In March, Uli Hoeness (62), president of Bayern Munich, was sentenced to three-and-a-half years in jail for tax evasion. The ex-Bayern and Germany legend admitted to evading €28.5 million (Rs 239 crore) in taxes.
Bayern is just one of the top European clubs being closely watched by the tax authorities. Over the last decade, football’s global popularity has ensured that money being pumped into the game has skyrocketed despite economic slowdown. Nowhere is this more apparent than at the top of the game, where Real Madrid, Barcelona, Bayern Munich and Manchester United have turned into multi-billion dollar super-clubs. Bayern, with their 51 percent fan-ownership and traditional German sponsors, are successful on the field, profitable off it and hailed by many as the model football club. However, the taxmen have shown us otherwise.
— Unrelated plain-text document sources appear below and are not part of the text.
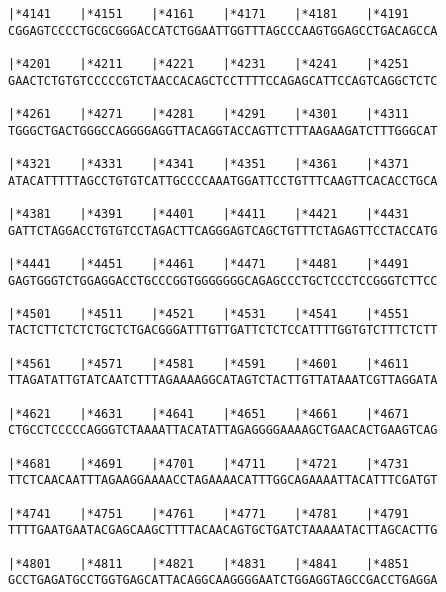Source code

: \documentclass{article}
\begin{document}
\begin{Verbatim}
|*4141    |*4151    |*4161    |*4171    |*4181    |*4191    
CGGAGTCCCCTGCGCGGGACCATCTGGAATTGGTTTAGCCCAAGTGGAGCCTGACAGCCA
                                                            
|*4201    |*4211    |*4221    |*4231    |*4241    |*4251    
GAACTCTGTGTCCCCCGTCTAACCACAGCTCCTTTTCCAGAGCATTCCAGTCAGGCTCTC
                                                            
|*4261    |*4271    |*4281    |*4291    |*4301    |*4311    
TGGGCTGACTGGGCCAGGGGAGGTTACAGGTACCAGTTCTTTAAGAAGATCTTTGGGCAT
                                                            
|*4321    |*4331    |*4341    |*4351    |*4361    |*4371    
ATACATTTTTAGCCTGTGTCATTGCCCCAAATGGATTCCTGTTTCAAGTTCACACCTGCA
                                                            
|*4381    |*4391    |*4401    |*4411    |*4421    |*4431    
GATTCTAGGACCTGTGTCCTAGACTTCAGGGAGTCAGCTGTTTCTAGAGTTCCTACCATG
                                                            
|*4441    |*4451    |*4461    |*4471    |*4481    |*4491    
GAGTGGGTCTGGAGGACCTGCCCGGTGGGGGGGCAGAGCCCTGCTCCCTCCGGGTCTTCC
                                                            
|*4501    |*4511    |*4521    |*4531    |*4541    |*4551    
TACTCTTCTCTCTGCTCTGACGGGATTTGTTGATTCTCTCCATTTTGGTGTCTTTCTCTT
                                                            
|*4561    |*4571    |*4581    |*4591    |*4601    |*4611    
TTAGATATTGTATCAATCTTTAGAAAAGGCATAGTCTACTTGTTATAAATCGTTAGGATA
                                                            
|*4621    |*4631    |*4641    |*4651    |*4661    |*4671    
CTGCCTCCCCCAGGGTCTAAAATTACATATTAGAGGGGAAAAGCTGAACACTGAAGTCAG
                                                            
|*4681    |*4691    |*4701    |*4711    |*4721    |*4731    
TTCTCAACAATTTAGAAGGAAAACCTAGAAAACATTTGGCAGAAAATTACATTTCGATGT
                                                            
|*4741    |*4751    |*4761    |*4771    |*4781    |*4791    
TTTTGAATGAATACGAGCAAGCTTTTACAACAGTGCTGATCTAAAAATACTTAGCACTTG
                                                            
|*4801    |*4811    |*4821    |*4831    |*4841    |*4851    
GCCTGAGATGCCTGGTGAGCATTACAGGCAAGGGGAATCTGGAGGTAGCCGACCTGAGGA
                                                            

\end{Verbatim}
\end{document}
In Spain, champion-ship rivals Real Madrid and Barcelona are the richest and second-richest football clubs in the world, with €518.9 million and €482.6 million in revenues, respectively. Yet both came under investigation in December for preferential corporate tax advantage. In January, Barcelona paid €13.5 million to Spanish authorities after being charged with fraud over their record signing deal over Brazil’s Neymar Jr: In a country reeling under economic slowdown and unemployment, a football club paid €86.2 million for a single player.
In France, taxes play a bigger role. French ‘super tax’ of 75 percent on all incomes over €1 million means Paris-based clubs like Paris Saint-Germain have to pay four times what rivals AS Monaco would for a player’s salary (Monaco is tax-free). It doesn’t make a difference to the millionaire players, because clubs will have to pay them astronomical amounts to compete with rivals. But club finances take a beating; that’s why PSG and other France-based teams are taking legal action against Monaco.